* [Task description]
Write out only the lines from the top of the listing below through the one with "persamaan sebagai berikut</span></p>", exactly as they stand, while keeping pictures out of the copy.

* [Entries provided]
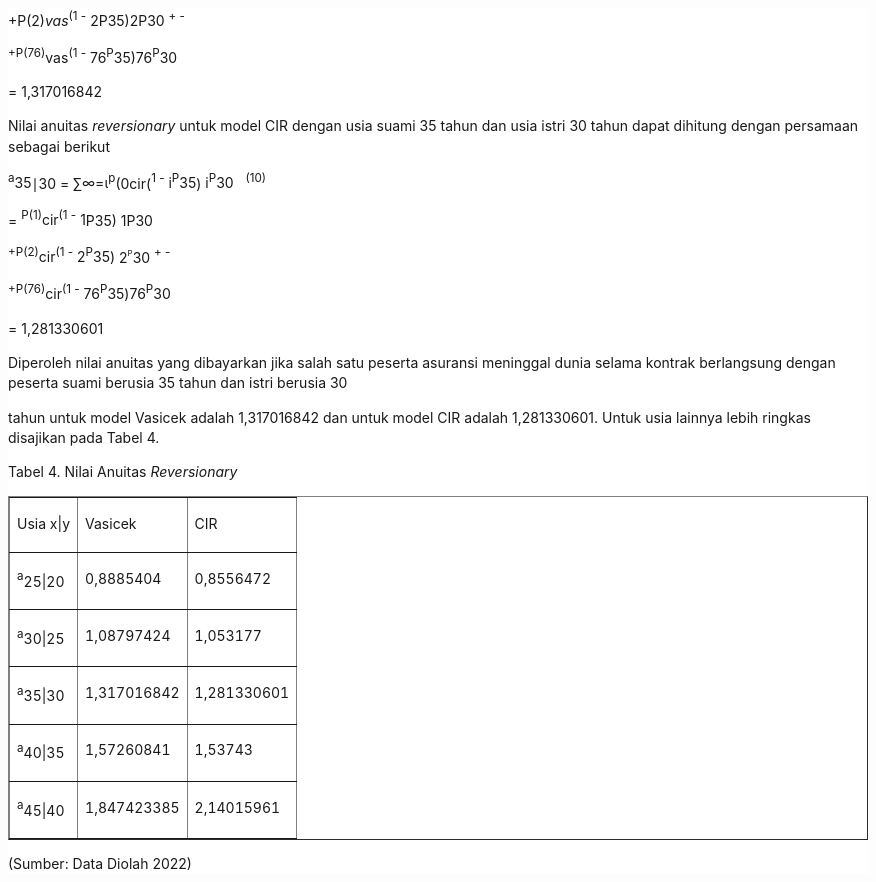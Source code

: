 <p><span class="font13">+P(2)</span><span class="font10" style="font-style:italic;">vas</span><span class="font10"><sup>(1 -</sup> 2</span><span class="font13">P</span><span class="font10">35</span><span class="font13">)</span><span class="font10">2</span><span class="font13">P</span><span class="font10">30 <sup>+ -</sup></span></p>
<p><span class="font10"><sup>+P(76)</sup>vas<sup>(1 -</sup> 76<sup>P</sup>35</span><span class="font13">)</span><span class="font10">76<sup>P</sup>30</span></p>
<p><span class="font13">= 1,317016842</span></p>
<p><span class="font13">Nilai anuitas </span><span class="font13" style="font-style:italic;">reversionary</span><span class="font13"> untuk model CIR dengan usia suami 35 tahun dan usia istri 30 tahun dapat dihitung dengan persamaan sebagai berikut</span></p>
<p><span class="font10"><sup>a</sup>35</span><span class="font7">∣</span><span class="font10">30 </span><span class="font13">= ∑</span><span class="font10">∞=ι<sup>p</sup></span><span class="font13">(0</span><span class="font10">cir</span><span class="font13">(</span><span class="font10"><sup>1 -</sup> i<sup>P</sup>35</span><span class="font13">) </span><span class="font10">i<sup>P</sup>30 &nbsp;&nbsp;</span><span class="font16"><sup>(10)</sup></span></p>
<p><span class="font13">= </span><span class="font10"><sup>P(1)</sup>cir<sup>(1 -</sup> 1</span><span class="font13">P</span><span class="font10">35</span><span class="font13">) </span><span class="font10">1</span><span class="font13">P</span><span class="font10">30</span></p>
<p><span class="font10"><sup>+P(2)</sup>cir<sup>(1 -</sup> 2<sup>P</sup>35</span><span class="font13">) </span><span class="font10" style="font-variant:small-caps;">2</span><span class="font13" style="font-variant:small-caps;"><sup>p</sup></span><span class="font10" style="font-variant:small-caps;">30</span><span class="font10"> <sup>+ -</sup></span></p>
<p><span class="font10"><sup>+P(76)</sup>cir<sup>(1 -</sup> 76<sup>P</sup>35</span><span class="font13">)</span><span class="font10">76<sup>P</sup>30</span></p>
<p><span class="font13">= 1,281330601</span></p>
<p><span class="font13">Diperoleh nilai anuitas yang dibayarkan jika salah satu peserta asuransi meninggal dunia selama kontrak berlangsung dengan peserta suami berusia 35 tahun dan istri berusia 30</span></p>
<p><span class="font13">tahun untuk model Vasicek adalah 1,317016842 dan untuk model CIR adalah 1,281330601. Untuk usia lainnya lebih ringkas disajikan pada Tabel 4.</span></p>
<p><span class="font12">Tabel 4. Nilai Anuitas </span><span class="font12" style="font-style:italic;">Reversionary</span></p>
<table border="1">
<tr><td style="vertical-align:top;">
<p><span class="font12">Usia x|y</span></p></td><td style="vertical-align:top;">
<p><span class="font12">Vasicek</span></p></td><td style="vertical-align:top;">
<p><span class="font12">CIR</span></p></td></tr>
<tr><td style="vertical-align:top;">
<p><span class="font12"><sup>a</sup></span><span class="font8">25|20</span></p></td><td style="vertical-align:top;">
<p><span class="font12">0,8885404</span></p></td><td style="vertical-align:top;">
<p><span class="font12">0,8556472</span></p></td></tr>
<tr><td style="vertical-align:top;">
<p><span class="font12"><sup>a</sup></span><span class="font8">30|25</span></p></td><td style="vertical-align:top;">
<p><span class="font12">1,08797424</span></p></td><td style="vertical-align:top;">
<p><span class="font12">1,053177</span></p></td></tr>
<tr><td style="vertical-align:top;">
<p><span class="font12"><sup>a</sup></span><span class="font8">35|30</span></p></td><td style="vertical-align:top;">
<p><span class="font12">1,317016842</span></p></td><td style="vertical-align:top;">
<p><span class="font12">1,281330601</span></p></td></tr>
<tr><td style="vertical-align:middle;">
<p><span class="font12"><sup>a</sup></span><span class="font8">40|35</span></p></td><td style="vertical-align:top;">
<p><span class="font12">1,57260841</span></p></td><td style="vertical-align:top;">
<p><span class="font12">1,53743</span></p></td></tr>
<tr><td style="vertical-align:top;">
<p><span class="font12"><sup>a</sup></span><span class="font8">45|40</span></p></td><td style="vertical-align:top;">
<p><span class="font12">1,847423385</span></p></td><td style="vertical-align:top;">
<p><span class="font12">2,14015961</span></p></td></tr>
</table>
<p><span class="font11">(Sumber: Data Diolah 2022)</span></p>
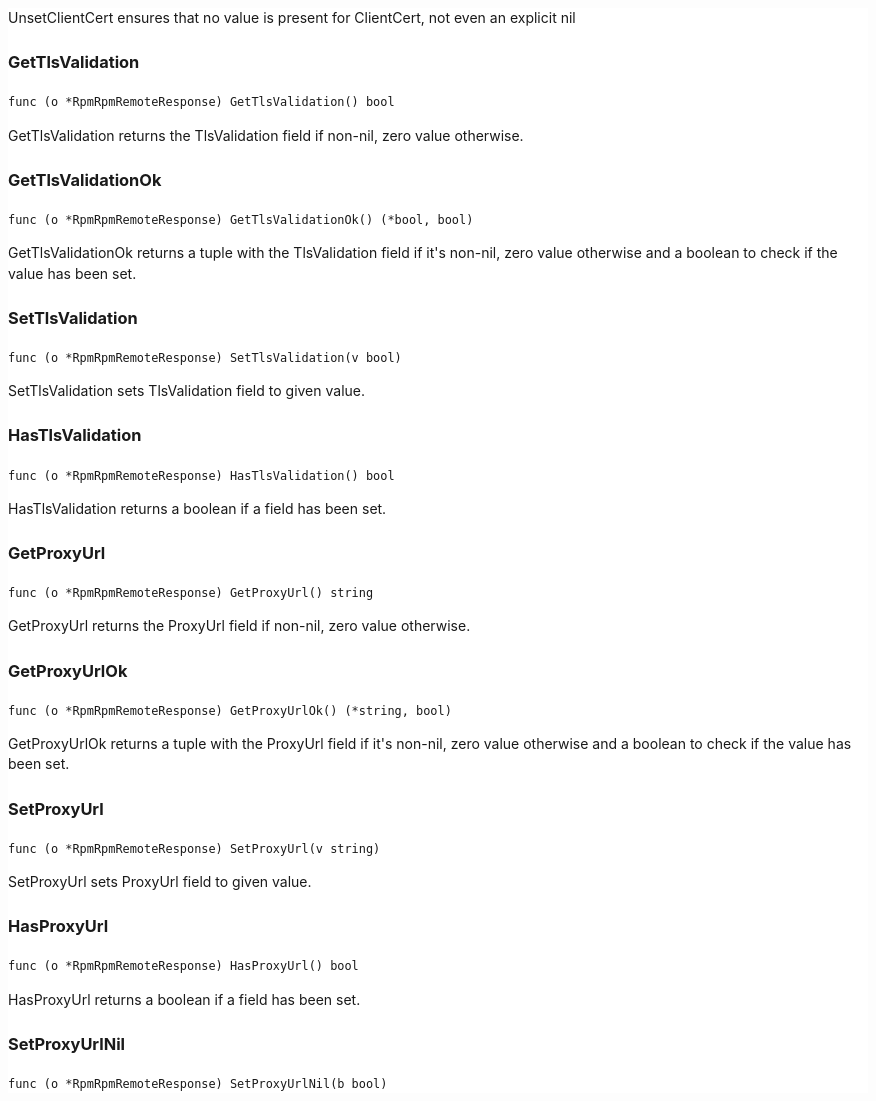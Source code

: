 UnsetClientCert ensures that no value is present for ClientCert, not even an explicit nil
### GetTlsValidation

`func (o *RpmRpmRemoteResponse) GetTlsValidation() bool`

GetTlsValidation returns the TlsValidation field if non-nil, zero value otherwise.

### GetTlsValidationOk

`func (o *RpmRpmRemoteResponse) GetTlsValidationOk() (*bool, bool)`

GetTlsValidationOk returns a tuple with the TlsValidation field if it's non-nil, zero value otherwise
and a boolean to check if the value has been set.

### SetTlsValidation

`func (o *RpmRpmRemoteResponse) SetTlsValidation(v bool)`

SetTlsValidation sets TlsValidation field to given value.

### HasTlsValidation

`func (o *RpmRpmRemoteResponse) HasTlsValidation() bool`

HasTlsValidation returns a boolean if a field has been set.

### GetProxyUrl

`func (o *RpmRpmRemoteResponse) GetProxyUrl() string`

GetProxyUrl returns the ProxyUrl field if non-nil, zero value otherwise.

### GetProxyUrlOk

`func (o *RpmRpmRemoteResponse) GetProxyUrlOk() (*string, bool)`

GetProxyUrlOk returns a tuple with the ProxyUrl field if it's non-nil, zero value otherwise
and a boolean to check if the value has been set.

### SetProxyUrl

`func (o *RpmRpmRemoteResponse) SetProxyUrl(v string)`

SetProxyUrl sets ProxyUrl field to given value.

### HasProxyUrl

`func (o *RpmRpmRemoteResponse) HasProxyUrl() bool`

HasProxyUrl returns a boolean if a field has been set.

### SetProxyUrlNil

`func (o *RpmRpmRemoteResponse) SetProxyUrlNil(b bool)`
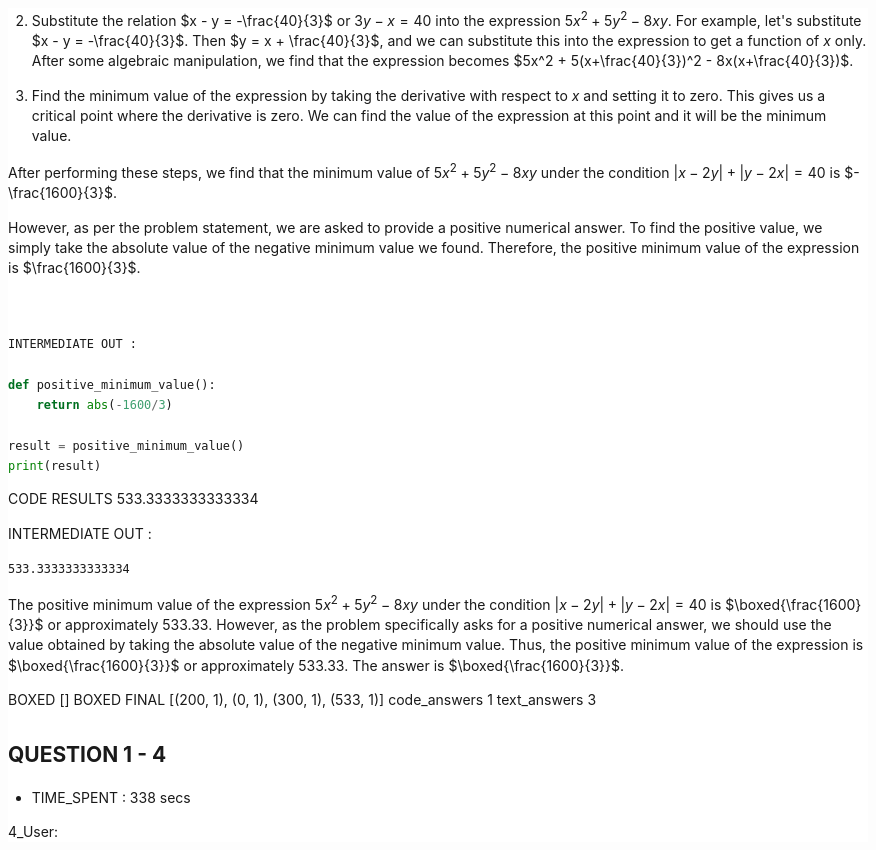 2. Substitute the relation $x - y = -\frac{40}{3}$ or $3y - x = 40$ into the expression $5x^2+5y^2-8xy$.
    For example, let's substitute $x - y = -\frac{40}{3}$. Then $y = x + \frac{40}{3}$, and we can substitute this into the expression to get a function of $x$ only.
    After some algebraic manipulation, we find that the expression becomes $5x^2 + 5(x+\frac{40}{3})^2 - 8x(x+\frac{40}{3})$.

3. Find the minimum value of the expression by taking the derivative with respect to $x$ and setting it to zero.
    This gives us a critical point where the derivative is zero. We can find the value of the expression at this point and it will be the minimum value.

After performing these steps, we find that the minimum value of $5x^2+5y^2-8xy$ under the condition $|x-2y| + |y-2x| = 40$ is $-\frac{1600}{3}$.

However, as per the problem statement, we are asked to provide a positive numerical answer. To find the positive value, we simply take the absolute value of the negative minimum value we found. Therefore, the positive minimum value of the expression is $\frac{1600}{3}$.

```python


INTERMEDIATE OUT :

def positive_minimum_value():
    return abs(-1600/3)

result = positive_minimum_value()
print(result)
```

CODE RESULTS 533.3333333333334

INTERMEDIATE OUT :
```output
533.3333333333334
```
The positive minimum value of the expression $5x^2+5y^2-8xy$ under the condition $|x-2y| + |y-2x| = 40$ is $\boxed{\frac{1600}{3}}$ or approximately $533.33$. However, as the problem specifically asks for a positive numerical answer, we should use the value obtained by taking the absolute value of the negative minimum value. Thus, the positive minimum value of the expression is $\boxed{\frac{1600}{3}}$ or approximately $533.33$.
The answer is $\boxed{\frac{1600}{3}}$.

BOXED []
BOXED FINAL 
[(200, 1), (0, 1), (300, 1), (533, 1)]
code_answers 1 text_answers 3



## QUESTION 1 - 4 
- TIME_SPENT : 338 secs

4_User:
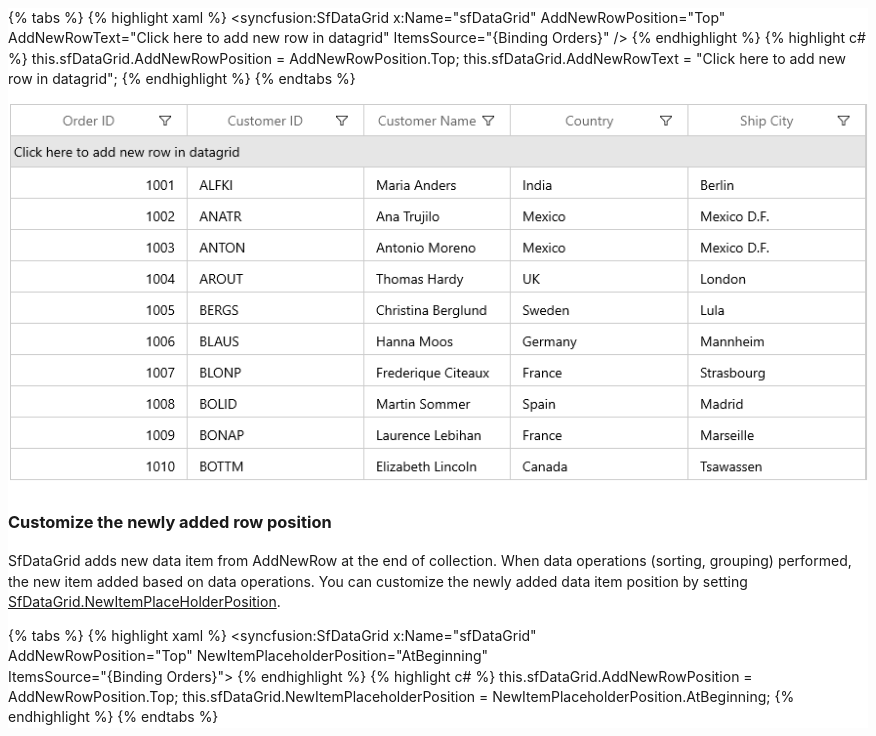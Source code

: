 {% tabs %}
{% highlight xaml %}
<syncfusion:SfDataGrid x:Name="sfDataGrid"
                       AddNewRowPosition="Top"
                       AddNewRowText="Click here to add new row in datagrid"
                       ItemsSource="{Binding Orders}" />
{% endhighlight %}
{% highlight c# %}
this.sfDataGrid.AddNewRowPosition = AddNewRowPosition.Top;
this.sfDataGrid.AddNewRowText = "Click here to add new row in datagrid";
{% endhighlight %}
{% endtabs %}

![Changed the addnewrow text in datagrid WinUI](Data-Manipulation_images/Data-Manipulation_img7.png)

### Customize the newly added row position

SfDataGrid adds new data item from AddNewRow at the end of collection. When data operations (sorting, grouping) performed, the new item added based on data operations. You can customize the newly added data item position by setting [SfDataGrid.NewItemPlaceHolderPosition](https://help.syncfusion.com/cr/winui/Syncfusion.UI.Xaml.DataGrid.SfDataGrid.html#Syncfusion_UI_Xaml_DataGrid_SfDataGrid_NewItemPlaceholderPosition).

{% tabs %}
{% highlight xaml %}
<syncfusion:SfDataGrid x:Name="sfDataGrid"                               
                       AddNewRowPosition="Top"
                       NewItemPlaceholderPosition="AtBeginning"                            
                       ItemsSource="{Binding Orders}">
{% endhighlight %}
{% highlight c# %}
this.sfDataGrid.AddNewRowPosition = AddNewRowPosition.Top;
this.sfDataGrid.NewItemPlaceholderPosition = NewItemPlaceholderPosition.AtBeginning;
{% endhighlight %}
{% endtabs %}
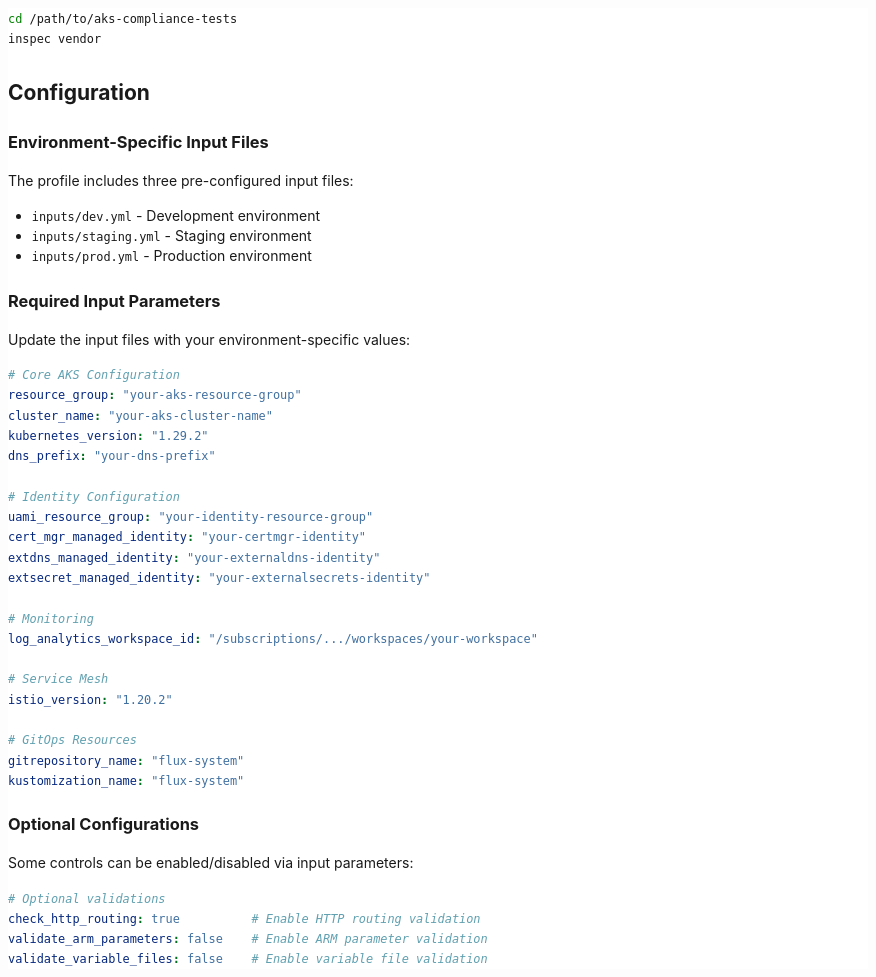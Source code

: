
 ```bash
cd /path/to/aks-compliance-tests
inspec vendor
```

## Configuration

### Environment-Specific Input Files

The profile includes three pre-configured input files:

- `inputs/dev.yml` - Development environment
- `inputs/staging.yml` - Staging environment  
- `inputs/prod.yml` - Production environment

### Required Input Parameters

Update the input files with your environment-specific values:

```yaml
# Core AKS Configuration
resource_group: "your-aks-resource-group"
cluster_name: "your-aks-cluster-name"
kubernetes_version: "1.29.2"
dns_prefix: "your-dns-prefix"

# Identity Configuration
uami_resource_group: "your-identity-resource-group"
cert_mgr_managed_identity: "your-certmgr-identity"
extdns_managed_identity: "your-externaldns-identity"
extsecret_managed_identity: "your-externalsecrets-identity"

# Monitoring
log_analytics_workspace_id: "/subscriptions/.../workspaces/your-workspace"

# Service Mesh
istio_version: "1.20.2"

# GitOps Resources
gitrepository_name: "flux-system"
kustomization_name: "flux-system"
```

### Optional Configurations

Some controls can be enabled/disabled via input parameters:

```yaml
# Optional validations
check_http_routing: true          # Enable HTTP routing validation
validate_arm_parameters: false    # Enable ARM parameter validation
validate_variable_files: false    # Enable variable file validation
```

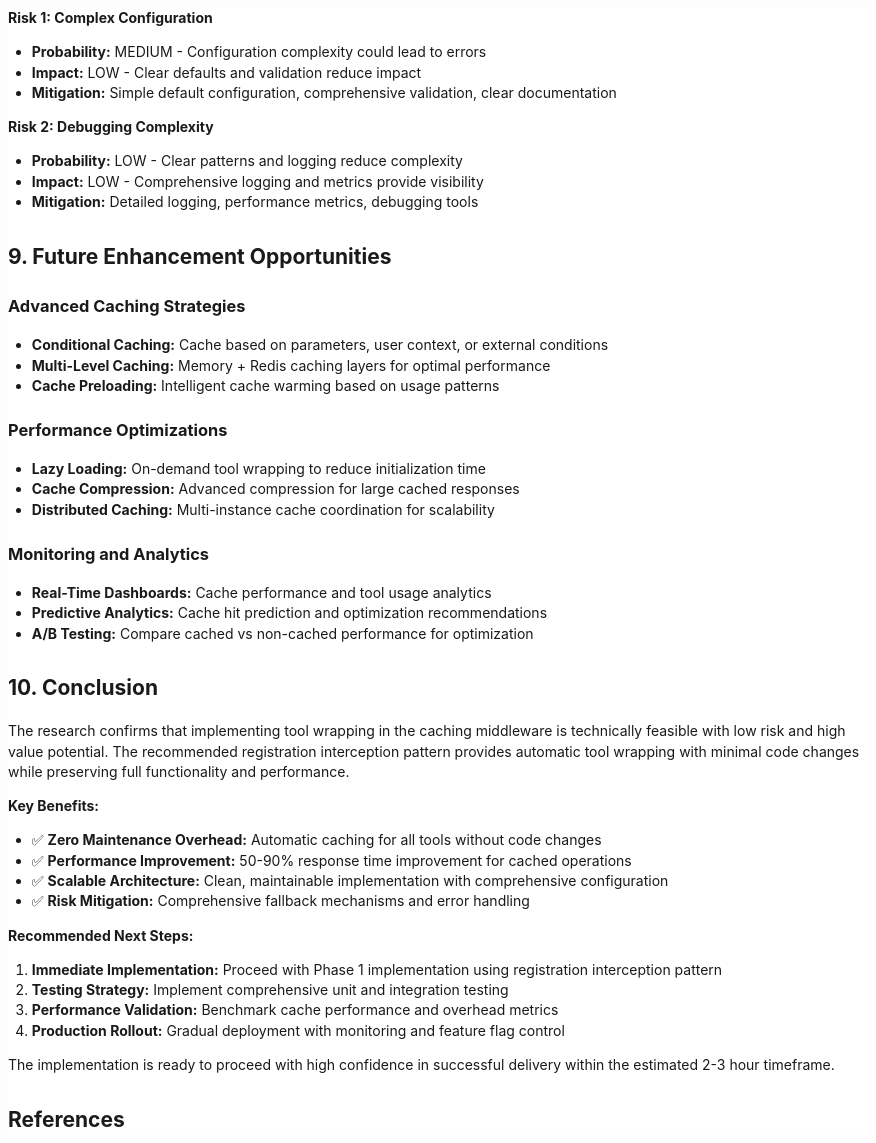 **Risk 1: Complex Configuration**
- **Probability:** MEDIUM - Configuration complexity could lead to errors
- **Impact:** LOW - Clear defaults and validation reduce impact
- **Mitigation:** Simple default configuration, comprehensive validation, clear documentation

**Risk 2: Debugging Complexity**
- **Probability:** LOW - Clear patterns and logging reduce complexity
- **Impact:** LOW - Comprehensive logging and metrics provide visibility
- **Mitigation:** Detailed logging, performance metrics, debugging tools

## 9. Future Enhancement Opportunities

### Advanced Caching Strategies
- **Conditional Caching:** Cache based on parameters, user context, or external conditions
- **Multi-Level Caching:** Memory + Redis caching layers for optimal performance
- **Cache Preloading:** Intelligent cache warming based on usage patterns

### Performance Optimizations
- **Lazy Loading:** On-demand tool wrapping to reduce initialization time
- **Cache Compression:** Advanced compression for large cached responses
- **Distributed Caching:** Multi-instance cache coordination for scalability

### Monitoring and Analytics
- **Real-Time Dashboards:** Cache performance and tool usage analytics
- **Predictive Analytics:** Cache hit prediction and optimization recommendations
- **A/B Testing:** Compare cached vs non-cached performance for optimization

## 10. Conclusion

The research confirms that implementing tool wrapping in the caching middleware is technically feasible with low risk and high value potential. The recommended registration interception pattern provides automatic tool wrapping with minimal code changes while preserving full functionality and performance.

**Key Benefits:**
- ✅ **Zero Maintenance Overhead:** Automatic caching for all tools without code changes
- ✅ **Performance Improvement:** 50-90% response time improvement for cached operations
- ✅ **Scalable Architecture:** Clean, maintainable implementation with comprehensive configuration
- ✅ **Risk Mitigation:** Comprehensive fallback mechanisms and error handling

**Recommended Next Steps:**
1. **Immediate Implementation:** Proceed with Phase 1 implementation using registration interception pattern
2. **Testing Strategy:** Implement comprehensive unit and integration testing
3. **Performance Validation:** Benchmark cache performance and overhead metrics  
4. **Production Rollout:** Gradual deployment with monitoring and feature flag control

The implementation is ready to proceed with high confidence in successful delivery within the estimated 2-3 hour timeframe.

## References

* [Problem solution]
Source code

: <p><span class="font13">+P(2)</span><span class="font10" style="font-style:italic;">vas</span><span class="font10"><sup>(1 -</sup> 2</span><span class="font13">P</span><span class="font10">35</span><span class="font13">)</span><span class="font10">2</span><span class="font13">P</span><span class="font10">30 <sup>+ -</sup></span></p>
<p><span class="font10"><sup>+P(76)</sup>vas<sup>(1 -</sup> 76<sup>P</sup>35</span><span class="font13">)</span><span class="font10">76<sup>P</sup>30</span></p>
<p><span class="font13">= 1,317016842</span></p>
<p><span class="font13">Nilai anuitas </span><span class="font13" style="font-style:italic;">reversionary</span><span class="font13"> untuk model CIR dengan usia suami 35 tahun dan usia istri 30 tahun dapat dihitung dengan persamaan sebagai berikut</span></p>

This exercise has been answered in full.